Mengakhiri Tuduhan Pembunuhan

Pernyataan tegas lainnya dalam Deklarasi menyangkut kecaman anti-Semitisme. Sementara mengutuk “kebencian, penganiayaan, tampilan anti-Semitisme, diarahkan terhadap orang Yahudi kapan saja dan oleh siapa pun”, Deklarasi konsiliar juga menjelaskan bahwa tanggung jawab atas kematian Yesus tidak boleh dikaitkan dengan semua orang Yahudi: “Benar, orang Yahudi otoritas dan mereka yang mengikuti pimpinan mereka mendesak untuk kematian Kristus; tetap saja, apa yang terjadi dalam hasrat-Nya tidak dapat dituntut terhadap semua orang Yahudi, tanpa pembedaan, pada saat itu hidup, maupun terhadap orang-orang Yahudi masa kini ”(NA, 4).

Sinar Kebenaran Tercermin Dalam Agama Lain

Dalam bagian pembukaannya, mengenai Hindu, Budha, dan agama-agama lain secara umum, Nostrae aetate menjelaskan bahwa mereka “mencoba untuk melawan kegelisahan hati manusia, masing-masing dengan caranya sendiri, dengan mengusulkan ‘cara’, yang terdiri dari ajaran, aturan hidup. , dan upacara sakral. ” Itu berlanjut, “Gereja katolik tidak menolak apapun, yang dalam agama-agama itu serba benar dan suci. Dengan sikap hormat yang tulus Gereja merenungkan cara-cara bertindak dan hidup, kaidah-kaidah serta ajaran-ajaran, yang memang dalam banyak hal berbeda dari apa yang diyakini dan diajarkannya sendiri, Tetapi tidak jarang toh memantulkan sinar kebenaran, yang menerangi semua orang.  ”(NA 2).

Hargai Penganut Islam

Sebuah paragraf penting didedikasikan untuk iman Islam: Gereja juga menghargai umat Islam, yang menyembah Allah satu-satunya, yang hidup dan berdaulat, penuh belaskasihan dan mahakuasa, Pencipta langit dan bumi, yang telah bersabda kepada umat manusia. Kaum muslimin berusaha menyerahkan diri dengan segenap hati kepada ketetapan-ketetetapan Allah juga yang bersifat rahasia, seperti dahulu Abraham ? iman Islam dengan sukarela mengacu kepadanya ? telah menyerahkan diri kepada Allah. Memang mereka tidak mengakui Yesus sebagai Allah, melainkan menghormati-Nya sebagai Nabi. Mereka juga menghormati Maria Bunda-Nya yang tetap perawan, dan pada saat-saat tertentu dengan khidmat berseru kepadanya. Selain itu mereka mendambakan hari pengadilan, bila Allah akan mengganjar semua orang yang telah bangkit. Maka mereka juga menjunjung tinggi kehidupan susila, dan berbakti kepada Allah terutama dalam doa, dengan memberi sedekah dan berpuasa.”(NA, 3).

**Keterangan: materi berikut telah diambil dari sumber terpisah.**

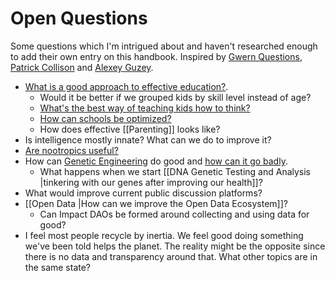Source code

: # Open Questions

Some questions which I'm intrigued about and haven't researched enough to add their own entry on this handbook. Inspired by [Gwern Questions](https://www.gwern.net/Questions), [Patrick Collison](https://patrickcollison.com/questions) and [Alexey Guzey](https://guzey.com/personal/research-ideas/).

- [What is a good approach to effective education?](https://www.lesswrong.com/posts/mMKKsbxGiNirGjsA9/effective-children-education).
	 - Would it be better if we grouped kids by skill level instead of age?
	 - [What's the best way of teaching kids how to think?](https://news.ycombinator.com/item?id=24638756)
	 - [How can schools be optimized?](https://astralcodexten.substack.com/p/book-review-the-cult-of-smart)
	 - How does effective [[Parenting]] looks like?
- Is intelligence mostly innate? What can we do to improve it?
- [Are nootropics useful?](https://www.gwern.net/Nootropics)
- How can [Genetic Engineering](https://www.youtube.com/watch?v=jAhjPd4uNFY) do good and [how can it go badly](https://www.youtube.com/watch?v=n__42UNIhvU).
	- What happens when we start [[DNA Genetic Testing and Analysis |tinkering with our genes after improving our health]]?
- What would improve current public discussion platforms?
-  [[Open Data |How can we improve the Open Data Ecosystem]]?
	- Can Impact DAOs be formed around collecting and using data for good?
- I feel most people recycle by inertia. We feel good doing something we've been told helps the planet. The reality might be the opposite since there is no data and transparency around that. What other topics are in the same state?
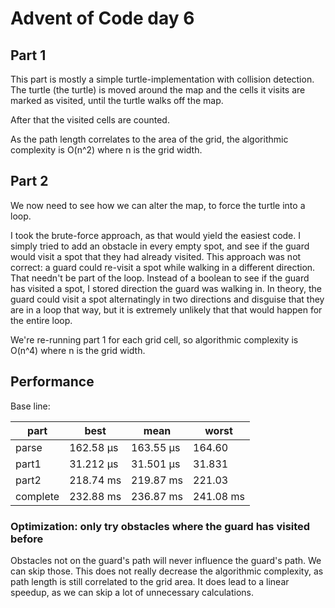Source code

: # Advent of Code day 6

## Part 1

This part is mostly a simple turtle-implementation with collision detection. The turtle  (the turtle) is moved around the map and the cells it visits are marked as visited, until the turtle walks off the map.

After that the visited cells are counted.

As the path length correlates to the area of the grid, the algorithmic complexity is O(n^2) where n is the grid width.

## Part 2

We now need to see how we can alter the map, to force the turtle into a loop.

I took the brute-force approach, as that would yield the easiest code. I simply tried to add an obstacle in every empty spot, and see if the guard would visit a spot that they had already visited. This approach was not correct: a guard could re-visit a spot while walking in a different direction. That needn't be part of the loop. Instead of a boolean to see if the guard has visited a spot, I stored direction the guard was walking in. In theory, the guard could visit a spot alternatingly in two directions and disguise that they are in a loop that way, but it is extremely unlikely that that would happen for the entire loop.

We're re-running part 1 for each grid cell, so algorithmic complexity is O(n^4) where n is the grid width.

## Performance

Base line:

| part | best | mean | worst |
|------|------|------|-------|
| parse      | 162.58 µs | 163.55 µs | 164.60  |
| part1      | 31.212 µs | 31.501 µs|  31.831  |
| part2      | 218.74 ms | 219.87 ms | 221.03  |
| complete   | 232.88 ms | 236.87 ms | 241.08 ms   |

### Optimization: only try obstacles where the guard has visited before

Obstacles not on the guard's path will never influence the guard's path. We can skip those. This does not really decrease the algorithmic complexity, as path length is still correlated to the grid area. It does lead to a linear speedup, as we can skip a lot of unnecessary calculations.
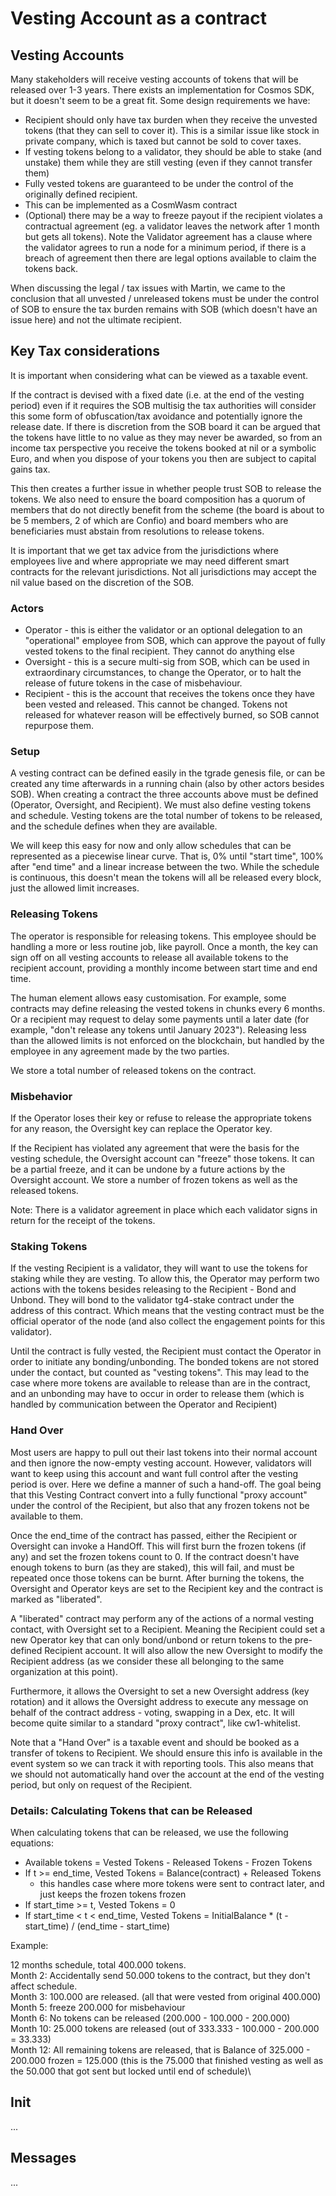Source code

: # Vesting Account as a contract

## Vesting Accounts

Many stakeholders will receive vesting accounts of tokens that will be released over 1-3 years. There exists an implementation for Cosmos SDK, but it doesn't seem to be a great fit. Some design requirements we have:
- Recipient should only have tax burden when they receive the unvested tokens (that they can sell to cover it). This is a similar issue like stock in private company, which is taxed but cannot be sold to cover taxes.
- If vesting tokens belong to a validator, they should be able to stake (and unstake) them while they are still vesting (even if they cannot transfer them)
- Fully vested tokens are guaranteed to be under the control of the originally defined recipient.
- This can be implemented as a CosmWasm contract
- (Optional) there may be a way to freeze payout if the recipient violates a contractual agreement (eg. a validator leaves the network after 1 month but gets all tokens). Note the Validator agreement has a clause where the validator agrees to run a node for a minimum period, if there is a breach of agreement then there are legal options available to claim the tokens back.

When discussing the legal / tax issues with Martin, we came to the conclusion that all unvested / unreleased tokens must be under the control of SOB to ensure the tax burden remains with SOB (which doesn't have an issue here) and not the ultimate recipient.

## Key Tax considerations
It is important when considering what can be viewed as a taxable event.

If the contract is devised with a fixed date (i.e. at the end of the vesting period) even if it requires the SOB multisig the tax authorities will consider this some form of obfuscation/tax avoidance and potentially ignore the release date. If there is discretion from the SOB board it can be argued that the tokens have little to no value as they may never be awarded, so from an income tax perspective you receive the tokens booked at nil or a symbolic Euro, and when you dispose of your tokens you then are subject to capital gains tax.

This then creates a further issue in whether people trust SOB to release the tokens. We also need to ensure the board composition has a quorum of members that do not directly benefit from the scheme (the board is about to be 5 members, 2 of which are Confio) and board members who are beneficiaries must abstain from resolutions to release tokens.

It is important that we get tax advice from the jurisdictions where employees live and where appropriate we may need different smart contracts for the relevant jurisdictions. Not all jurisdictions may accept the nil value based on the discretion of the SOB.

### Actors
- Operator - this is either the validator or an optional delegation to an "operational" employee from SOB, which can approve the payout of fully vested tokens to the final recipient. They cannot do anything else
- Oversight - this is a secure multi-sig from SOB, which can be used in extraordinary circumstances, to change the Operator, or to halt the release of future tokens in the case of misbehaviour.
- Recipient - this is the account that receives the tokens once they have been vested and released. This cannot be changed. Tokens not released for whatever reason will be effectively burned, so SOB cannot repurpose them.

### Setup
A vesting contract can be defined easily in the tgrade genesis file, or can be created any time afterwards in a running chain (also by other actors besides SOB). When creating a contract the three accounts above must be defined (Operator, Oversight, and Recipient). We must also define vesting tokens and schedule. Vesting tokens are the total number of tokens to be released, and the schedule defines when they are available.

We will keep this easy for now and only allow schedules that can be represented as a piecewise linear curve. That is, 0% until "start time", 100% after "end time" and a linear increase between the two. While the schedule is continuous, this doesn't mean the tokens will all be released every block, just the allowed limit increases.

### Releasing Tokens
The operator is responsible for releasing tokens. This employee should be handling a more or less routine job, like payroll. Once a month, the key can sign off on all vesting accounts to release all available tokens to the recipient account, providing a monthly income between start time and end time.

The human element allows easy customisation. For example, some contracts may define releasing the vested tokens in chunks every 6 months. Or a recipient may request to delay some payments until a later date (for example, "don't release any tokens until January 2023"). Releasing less than the allowed limits is not enforced on the blockchain, but handled by the employee in any agreement made by the two parties.

We store a total number of released tokens on the contract.

### Misbehavior
If the Operator loses their key or refuse to release the appropriate tokens for any reason, the Oversight key can replace the Operator key.

If the Recipient has violated any agreement that were the basis for the vesting schedule, the Oversight account can "freeze" those tokens. It can be a partial freeze, and it can be undone by a future actions by the Oversight account. We store a number of frozen tokens as well as the released tokens.

Note: There is a validator agreement in place which each validator signs in return for the receipt of the tokens.

### Staking Tokens
If the vesting Recipient is a validator, they will want to use the tokens for staking while they are vesting. To allow this, the Operator may perform two actions with the tokens besides releasing to the Recipient - Bond and Unbond. They will bond to the validator tg4-stake contract under the address of this contract. Which means that the vesting contract must be the official operator of the node (and also collect the engagement points for this validator).

Until the contract is fully vested, the Recipient must contact the Operator in order to initiate any bonding/unbonding. The bonded tokens are not stored under the contact, but counted as "vesting tokens". This may lead to the case where more tokens are available to release than are in the contract, and an unbonding may have to occur in order to release them (which is handled by communication between the Operator and Recipient)

### Hand Over
Most users are happy to pull out their last tokens into their normal account and then ignore the now-empty vesting account. However, validators will want to keep using this account and want full control after the vesting period is over. Here we define a manner of such a hand-off. The goal being that this Vesting Contract convert into a fully functional "proxy account" under the control of the Recipient, but also that any frozen tokens not be available to them.

Once the end_time of the contract has passed, either the Recipient or Oversight can invoke a HandOff. This will first burn the frozen tokens (if any) and set the frozen tokens count to 0. If the contract doesn't have enough tokens to burn (as they are staked), this will fail, and must be repeated once those tokens can be burnt. After burning the tokens, the Oversight and Operator keys are set to the Recipient key and the contract is marked as "liberated".

A "liberated" contract may perform any of the actions of a normal vesting contact, with Oversight set to a Recipient. Meaning the Recipient could set a new Operator key that can only bond/unbond or return tokens to the pre-defined Recipient account. It will also allow the new Oversight to modify the Recipient address (as we consider these all belonging to the same organization at this point).

Furthermore, it allows the Oversight to set a new Oversight address (key rotation) and it allows the Oversight address to execute any message on behalf of the contract address - voting, swapping in a Dex, etc. It will become quite similar to a standard "proxy contract", like cw1-whitelist.

Note that a "Hand Over" is a taxable event and should be booked as a transfer of tokens to Recipient. We should ensure this info is available in the event system so we can track it with reporting tools. This also means that we should not automatically hand over the account at the end of the vesting period, but only on request of the Recipient.

### Details: Calculating Tokens that can be Released
When calculating tokens that can be released, we use the following equations:
- Available tokens = Vested Tokens - Released Tokens - Frozen Tokens
- If t >= end_time, Vested Tokens = Balance(contract) + Released Tokens
  - this handles case where more tokens were sent to contract later, and just keeps the frozen tokens frozen
- If start_time >= t, Vested Tokens = 0
- If start_time < t < end_time, Vested Tokens = InitialBalance * (t - start_time) / (end_time - start_time)

Example:

12 months schedule, total 400.000 tokens.\
Month 2: Accidentally send 50.000 tokens to the contract, but they don't affect schedule.\
Month 3: 100.000 are released. (all that were vested from original 400.000)\
Month 5: freeze 200.000 for misbehaviour\
Month 6: No tokens can be released (200.000 - 100.000 - 200.000)\
Month 10: 25.000 tokens are released (out of 333.333 - 100.000 - 200.000 = 33.333)\
Month 12: All remaining tokens are released, that is Balance of 325.000 - 200.000 frozen = 125.000 (this is the 75.000 that finished vesting as well as the 50.000 that got sent but locked until end of schedule)\

## Init

...

## Messages

...
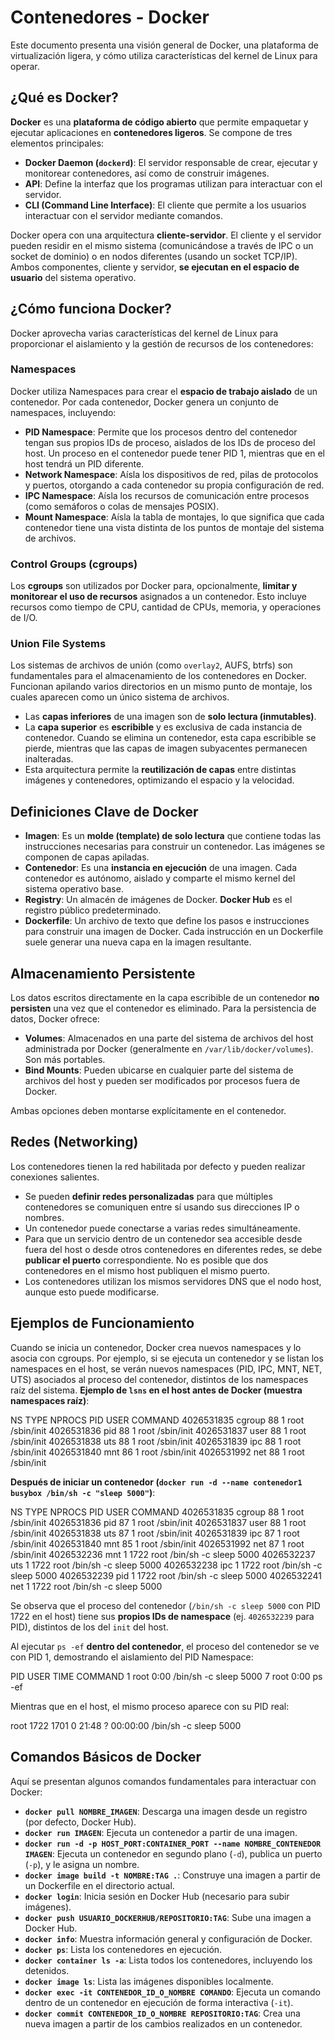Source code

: # Contenedores - Docker

Este documento presenta una visión general de Docker, una plataforma de virtualización ligera, y cómo utiliza características del kernel de Linux para operar.

## ¿Qué es Docker?

**Docker** es una **plataforma de código abierto** que permite empaquetar y ejecutar aplicaciones en **contenedores ligeros**. Se compone de tres elementos principales:

* **Docker Daemon (`dockerd`)**: El servidor responsable de crear, ejecutar y monitorear contenedores, así como de construir imágenes.
* **API**: Define la interfaz que los programas utilizan para interactuar con el servidor.
* **CLI (Command Line Interface)**: El cliente que permite a los usuarios interactuar con el servidor mediante comandos.

Docker opera con una arquitectura **cliente-servidor**. El cliente y el servidor pueden residir en el mismo sistema (comunicándose a través de IPC o un socket de dominio) o en nodos diferentes (usando un socket TCP/IP). Ambos componentes, cliente y servidor, **se ejecutan en el espacio de usuario** del sistema operativo.

## ¿Cómo funciona Docker?

Docker aprovecha varias características del kernel de Linux para proporcionar el aislamiento y la gestión de recursos de los contenedores:

### Namespaces

Docker utiliza Namespaces para crear el **espacio de trabajo aislado** de un contenedor. Por cada contenedor, Docker genera un conjunto de namespaces, incluyendo:

* **PID Namespace**: Permite que los procesos dentro del contenedor tengan sus propios IDs de proceso, aislados de los IDs de proceso del host. Un proceso en el contenedor puede tener PID 1, mientras que en el host tendrá un PID diferente.
* **Network Namespace**: Aísla los dispositivos de red, pilas de protocolos y puertos, otorgando a cada contenedor su propia configuración de red.
* **IPC Namespace**: Aísla los recursos de comunicación entre procesos (como semáforos o colas de mensajes POSIX).
* **Mount Namespace**: Aísla la tabla de montajes, lo que significa que cada contenedor tiene una vista distinta de los puntos de montaje del sistema de archivos.

### Control Groups (cgroups)

Los **cgroups** son utilizados por Docker para, opcionalmente, **limitar y monitorear el uso de recursos** asignados a un contenedor. Esto incluye recursos como tiempo de CPU, cantidad de CPUs, memoria, y operaciones de I/O.

### Union File Systems

Los sistemas de archivos de unión (como `overlay2`, AUFS, btrfs) son fundamentales para el almacenamiento de los contenedores en Docker. Funcionan apilando varios directorios en un mismo punto de montaje, los cuales aparecen como un único sistema de archivos.

* Las **capas inferiores** de una imagen son de **solo lectura (inmutables)**.
* La **capa superior** es **escribible** y es exclusiva de cada instancia de contenedor. Cuando se elimina un contenedor, esta capa escribible se pierde, mientras que las capas de imagen subyacentes permanecen inalteradas.
* Esta arquitectura permite la **reutilización de capas** entre distintas imágenes y contenedores, optimizando el espacio y la velocidad.

## Definiciones Clave de Docker

* **Imagen**: Es un **molde (template) de solo lectura** que contiene todas las instrucciones necesarias para construir un contenedor. Las imágenes se componen de capas apiladas.
* **Contenedor**: Es una **instancia en ejecución** de una imagen. Cada contenedor es autónomo, aislado y comparte el mismo kernel del sistema operativo base.
* **Registry**: Un almacén de imágenes de Docker. **Docker Hub** es el registro público predeterminado.
* **Dockerfile**: Un archivo de texto que define los pasos e instrucciones para construir una imagen de Docker. Cada instrucción en un Dockerfile suele generar una nueva capa en la imagen resultante.

## Almacenamiento Persistente

Los datos escritos directamente en la capa escribible de un contenedor **no persisten** una vez que el contenedor es eliminado. Para la persistencia de datos, Docker ofrece:

* **Volumes**: Almacenados en una parte del sistema de archivos del host administrada por Docker (generalmente en `/var/lib/docker/volumes`). Son más portables.
* **Bind Mounts**: Pueden ubicarse en cualquier parte del sistema de archivos del host y pueden ser modificados por procesos fuera de Docker.

Ambas opciones deben montarse explícitamente en el contenedor.

## Redes (Networking)

Los contenedores tienen la red habilitada por defecto y pueden realizar conexiones salientes.

* Se pueden **definir redes personalizadas** para que múltiples contenedores se comuniquen entre sí usando sus direcciones IP o nombres.
* Un contenedor puede conectarse a varias redes simultáneamente.
* Para que un servicio dentro de un contenedor sea accesible desde fuera del host o desde otros contenedores en diferentes redes, se debe **publicar el puerto** correspondiente. No es posible que dos contenedores en el mismo host publiquen el mismo puerto.
* Los contenedores utilizan los mismos servidores DNS que el nodo host, aunque esto puede modificarse.

## Ejemplos de Funcionamiento

Cuando se inicia un contenedor, Docker crea nuevos namespaces y lo asocia con cgroups.
Por ejemplo, si se ejecuta un contenedor y se listan los namespaces en el host, se verán nuevos namespaces (PID, IPC, MNT, NET, UTS) asociados al proceso del contenedor, distintos de los namespaces raíz del sistema.
**Ejemplo de `lsns` en el host antes de Docker (muestra namespaces raíz)**:

NS        TYPE   NPROCS   PID USER    COMMAND 4026531835 cgroup     88     1 root    /sbin/init 4026531836 pid        88     1 root    /sbin/init 4026531837 user       88     1 root    /sbin/init 4026531838 uts        88     1 root    /sbin/init 4026531839 ipc        88     1 root    /sbin/init 4026531840 mnt        86     1 root    /sbin/init 4026531992 net        88     1 root    /sbin/init

**Después de iniciar un contenedor (`docker run -d --name contenedor1 busybox /bin/sh -c "sleep 5000"`)**:

NS        TYPE   NPROCS   PID USER    COMMAND 4026531835 cgroup     88     1 root    /sbin/init 4026531836 pid        87     1 root    /sbin/init 4026531837 user       88     1 root    /sbin/init 4026531838 uts        87     1 root    /sbin/init 4026531839 ipc        87     1 root    /sbin/init 4026531840 mnt        85     1 root    /sbin/init 4026531992 net        87     1 root    /sbin/init 4026532236 mnt         1  1722 root    /bin/sh -c sleep 5000 4026532237 uts         1  1722 root    /bin/sh -c sleep 5000 4026532238 ipc         1  1722 root    /bin/sh -c sleep 5000 4026532239 pid         1  1722 root    /bin/sh -c sleep 5000 4026532241 net         1  1722 root    /bin/sh -c sleep 5000

Se observa que el proceso del contenedor (`/bin/sh -c sleep 5000` con PID 1722 en el host) tiene sus **propios IDs de namespace** (ej. `4026532239` para PID), distintos de los del `init` del host.

Al ejecutar `ps -ef` **dentro del contenedor**, el proceso del contenedor se ve con PID 1, demostrando el aislamiento del PID Namespace:

PID USER TIME COMMAND 1 root 0:00 /bin/sh -c sleep 5000 7 root 0:00 ps -ef

Mientras que en el host, el mismo proceso aparece con su PID real:

root 1722 1701 0 21:48 ? 00:00:00 /bin/sh -c sleep 5000

## Comandos Básicos de Docker

Aquí se presentan algunos comandos fundamentales para interactuar con Docker:

* **`docker pull NOMBRE_IMAGEN`**: Descarga una imagen desde un registro (por defecto, Docker Hub).
* **`docker run IMAGEN`**: Ejecuta un contenedor a partir de una imagen.
* **`docker run -d -p HOST_PORT:CONTAINER_PORT --name NOMBRE_CONTENEDOR IMAGEN`**: Ejecuta un contenedor en segundo plano (`-d`), publica un puerto (`-p`), y le asigna un nombre.
* **`docker image build -t NOMBRE:TAG .`**: Construye una imagen a partir de un Dockerfile en el directorio actual.
* **`docker login`**: Inicia sesión en Docker Hub (necesario para subir imágenes).
* **`docker push USUARIO_DOCKERHUB/REPOSITORIO:TAG`**: Sube una imagen a Docker Hub.
* **`docker info`**: Muestra información general y configuración de Docker.
* **`docker ps`**: Lista los contenedores en ejecución.
* **`docker container ls -a`**: Lista todos los contenedores, incluyendo los detenidos.
* **`docker image ls`**: Lista las imágenes disponibles localmente.
* **`docker exec -it CONTENEDOR_ID_O_NOMBRE COMANDO`**: Ejecuta un comando dentro de un contenedor en ejecución de forma interactiva (`-it`).
* **`docker commit CONTENEDOR_ID_O_NOMBRE REPOSITORIO:TAG`**: Crea una nueva imagen a partir de los cambios realizados en un contenedor.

Paulus VI Dan “Para Penganut Agama Islam”

Langkah-langkah signifikan telah diambil oleh berbagai paus dalam dialog dengan dunia Islam pada tahun-tahun setelah dikeluarkannya Nostrae aetate. Di antara mereka adalah kata-kata yang diucapkan oleh Paulus VI selama kunjungannya ke Uganda pada musim panas 1969. Berbicara kepada para pejabat tinggi dan Perwakilan Islam, Paus memberi penghormatan kepada para martir Kristen Afrika pertama, membuat perbandingan yang mengaitkan “para pengakuan dari para Iman Muslim “dengan mati syahid di tangan para penguasa suku lokal:” Kami yakin akan bersekutu dengan Anda, “katanya, ketika kami memohon Yang Mahatinggi untuk membangkitkan di hati semua orang percaya di Afrika keinginan untuk rekonsiliasi, untuk pengampunan, sehingga sering direkomendasikan dalam Injil dan dalam Al-Qur’an. ” Paus Paulus menambahkan, “Dan bagaimana kita tidak bisa bergaul dengan kesalehan dan kesetiaan para martir Katolik dan Protestan dengan mengenang para pengakuan iman Islam itu, yang mengingatkan kita pada sejarah adalah yang pertama, pada tahun 1848, untuk membayar dengan hidup mereka karena menolak untuk melanggar sila agama mereka? ”

“Keturunan Abraham”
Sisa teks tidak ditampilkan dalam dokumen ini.